───── Given data ─────

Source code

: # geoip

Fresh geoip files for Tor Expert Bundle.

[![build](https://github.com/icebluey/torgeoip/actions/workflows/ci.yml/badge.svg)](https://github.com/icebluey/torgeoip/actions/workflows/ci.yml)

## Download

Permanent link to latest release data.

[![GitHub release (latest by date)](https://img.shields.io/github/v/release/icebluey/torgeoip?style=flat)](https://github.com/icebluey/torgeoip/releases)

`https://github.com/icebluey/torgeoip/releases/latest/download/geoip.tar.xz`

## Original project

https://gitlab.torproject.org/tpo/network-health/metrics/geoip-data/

─────
───── Given data ─────

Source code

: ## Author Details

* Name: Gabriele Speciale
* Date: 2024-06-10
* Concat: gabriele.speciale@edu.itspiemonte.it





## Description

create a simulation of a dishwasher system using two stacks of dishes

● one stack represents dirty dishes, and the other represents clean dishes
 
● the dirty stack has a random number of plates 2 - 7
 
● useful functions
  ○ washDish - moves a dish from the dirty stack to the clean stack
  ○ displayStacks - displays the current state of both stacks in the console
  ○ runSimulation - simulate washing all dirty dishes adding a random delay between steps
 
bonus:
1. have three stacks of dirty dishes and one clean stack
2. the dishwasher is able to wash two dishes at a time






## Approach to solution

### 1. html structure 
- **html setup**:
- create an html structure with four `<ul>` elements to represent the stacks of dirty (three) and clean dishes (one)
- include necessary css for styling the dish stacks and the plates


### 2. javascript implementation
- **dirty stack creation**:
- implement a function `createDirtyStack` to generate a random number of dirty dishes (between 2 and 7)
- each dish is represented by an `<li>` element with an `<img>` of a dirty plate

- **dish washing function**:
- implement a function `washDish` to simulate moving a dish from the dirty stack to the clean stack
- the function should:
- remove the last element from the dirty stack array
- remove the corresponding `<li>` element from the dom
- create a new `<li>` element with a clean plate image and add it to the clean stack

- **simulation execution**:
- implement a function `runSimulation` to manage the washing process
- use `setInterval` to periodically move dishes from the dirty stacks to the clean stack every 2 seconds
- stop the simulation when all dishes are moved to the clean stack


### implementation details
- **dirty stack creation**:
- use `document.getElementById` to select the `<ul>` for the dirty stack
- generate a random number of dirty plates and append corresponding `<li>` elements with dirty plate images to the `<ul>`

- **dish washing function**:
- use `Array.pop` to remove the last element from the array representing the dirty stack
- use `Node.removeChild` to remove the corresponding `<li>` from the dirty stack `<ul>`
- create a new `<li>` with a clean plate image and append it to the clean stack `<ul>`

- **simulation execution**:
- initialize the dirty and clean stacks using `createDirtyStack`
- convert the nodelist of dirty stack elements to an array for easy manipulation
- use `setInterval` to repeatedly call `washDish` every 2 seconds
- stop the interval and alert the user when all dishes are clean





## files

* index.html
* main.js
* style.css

─────

**Exercise aim**
What you return must be the lines above that run from the line with "- generate a" to the line with "- initialize the", inclusive, each copied exactly.

**Solution**
- generate a random number of dirty plates and append corresponding `<li>` elements with dirty plate images to the `<ul>`

- **dish washing function**:
- use `Array.pop` to remove the last element from the array representing the dirty stack
- use `Node.removeChild` to remove the corresponding `<li>` from the dirty stack `<ul>`
- create a new `<li>` with a clean plate image and append it to the clean stack `<ul>`

- **simulation execution**:
- initialize the dirty and clean stacks using `createDirtyStack`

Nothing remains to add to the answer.